Saved entries:
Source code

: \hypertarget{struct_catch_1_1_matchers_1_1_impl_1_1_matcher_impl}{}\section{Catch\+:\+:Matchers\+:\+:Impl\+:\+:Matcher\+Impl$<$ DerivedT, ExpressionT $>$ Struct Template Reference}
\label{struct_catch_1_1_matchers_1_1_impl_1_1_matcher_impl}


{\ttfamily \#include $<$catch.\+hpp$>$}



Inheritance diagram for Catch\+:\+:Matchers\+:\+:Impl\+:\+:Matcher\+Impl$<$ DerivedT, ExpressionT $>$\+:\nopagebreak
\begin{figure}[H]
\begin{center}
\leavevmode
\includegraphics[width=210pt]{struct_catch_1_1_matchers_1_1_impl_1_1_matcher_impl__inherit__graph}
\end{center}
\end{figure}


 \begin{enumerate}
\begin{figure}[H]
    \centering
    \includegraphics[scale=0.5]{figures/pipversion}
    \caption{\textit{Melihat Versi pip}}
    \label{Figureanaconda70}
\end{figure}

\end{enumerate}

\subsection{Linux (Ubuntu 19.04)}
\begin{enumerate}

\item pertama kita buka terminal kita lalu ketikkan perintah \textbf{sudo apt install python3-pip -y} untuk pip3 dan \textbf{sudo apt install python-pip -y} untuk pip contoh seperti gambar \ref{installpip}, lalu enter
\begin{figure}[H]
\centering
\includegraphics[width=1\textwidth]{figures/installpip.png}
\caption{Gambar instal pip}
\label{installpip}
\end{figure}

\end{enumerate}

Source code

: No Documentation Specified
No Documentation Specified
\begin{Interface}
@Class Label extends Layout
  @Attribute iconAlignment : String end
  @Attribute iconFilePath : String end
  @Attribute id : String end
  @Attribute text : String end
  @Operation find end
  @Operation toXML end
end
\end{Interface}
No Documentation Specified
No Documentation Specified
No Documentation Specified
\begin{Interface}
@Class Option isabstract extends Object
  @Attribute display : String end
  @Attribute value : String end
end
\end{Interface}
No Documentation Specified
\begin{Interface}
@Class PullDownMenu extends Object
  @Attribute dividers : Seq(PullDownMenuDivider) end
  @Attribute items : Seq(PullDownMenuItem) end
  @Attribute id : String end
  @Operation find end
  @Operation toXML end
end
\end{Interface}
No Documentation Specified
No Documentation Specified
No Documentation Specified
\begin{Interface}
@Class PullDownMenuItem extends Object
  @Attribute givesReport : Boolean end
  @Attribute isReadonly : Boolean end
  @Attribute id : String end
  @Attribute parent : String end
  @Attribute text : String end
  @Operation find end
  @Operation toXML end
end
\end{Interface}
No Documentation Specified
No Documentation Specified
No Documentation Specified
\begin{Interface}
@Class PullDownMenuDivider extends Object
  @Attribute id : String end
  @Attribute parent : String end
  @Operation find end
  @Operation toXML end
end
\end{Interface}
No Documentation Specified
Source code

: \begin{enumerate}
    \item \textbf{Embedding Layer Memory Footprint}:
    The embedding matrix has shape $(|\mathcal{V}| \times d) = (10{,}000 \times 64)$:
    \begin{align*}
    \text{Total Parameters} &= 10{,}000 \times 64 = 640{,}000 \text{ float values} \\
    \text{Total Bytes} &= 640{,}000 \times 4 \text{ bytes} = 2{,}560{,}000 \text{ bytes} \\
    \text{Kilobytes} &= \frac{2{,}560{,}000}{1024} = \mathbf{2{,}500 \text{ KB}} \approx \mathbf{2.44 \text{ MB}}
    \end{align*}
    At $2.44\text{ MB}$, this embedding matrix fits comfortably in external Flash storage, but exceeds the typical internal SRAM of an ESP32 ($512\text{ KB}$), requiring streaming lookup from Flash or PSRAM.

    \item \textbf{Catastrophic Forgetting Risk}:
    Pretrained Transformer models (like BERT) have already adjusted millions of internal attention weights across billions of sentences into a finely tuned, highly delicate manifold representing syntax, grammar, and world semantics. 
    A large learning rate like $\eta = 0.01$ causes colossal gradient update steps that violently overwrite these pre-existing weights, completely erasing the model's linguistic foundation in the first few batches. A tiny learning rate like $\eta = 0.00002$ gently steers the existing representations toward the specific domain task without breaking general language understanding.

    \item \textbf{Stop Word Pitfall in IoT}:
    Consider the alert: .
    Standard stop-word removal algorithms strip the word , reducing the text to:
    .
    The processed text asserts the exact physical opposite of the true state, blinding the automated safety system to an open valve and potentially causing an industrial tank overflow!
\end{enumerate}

Try it ->
Each line of the records that contains the string "Total" must be copied.

Task solution ->
    \text{Total Parameters} &= 10{,}000 \times 64 = 640{,}000 \text{ float values} \\
    \text{Total Bytes} &= 640{,}000 \times 4 \text{ bytes} = 2{,}560{,}000 \text{ bytes} \\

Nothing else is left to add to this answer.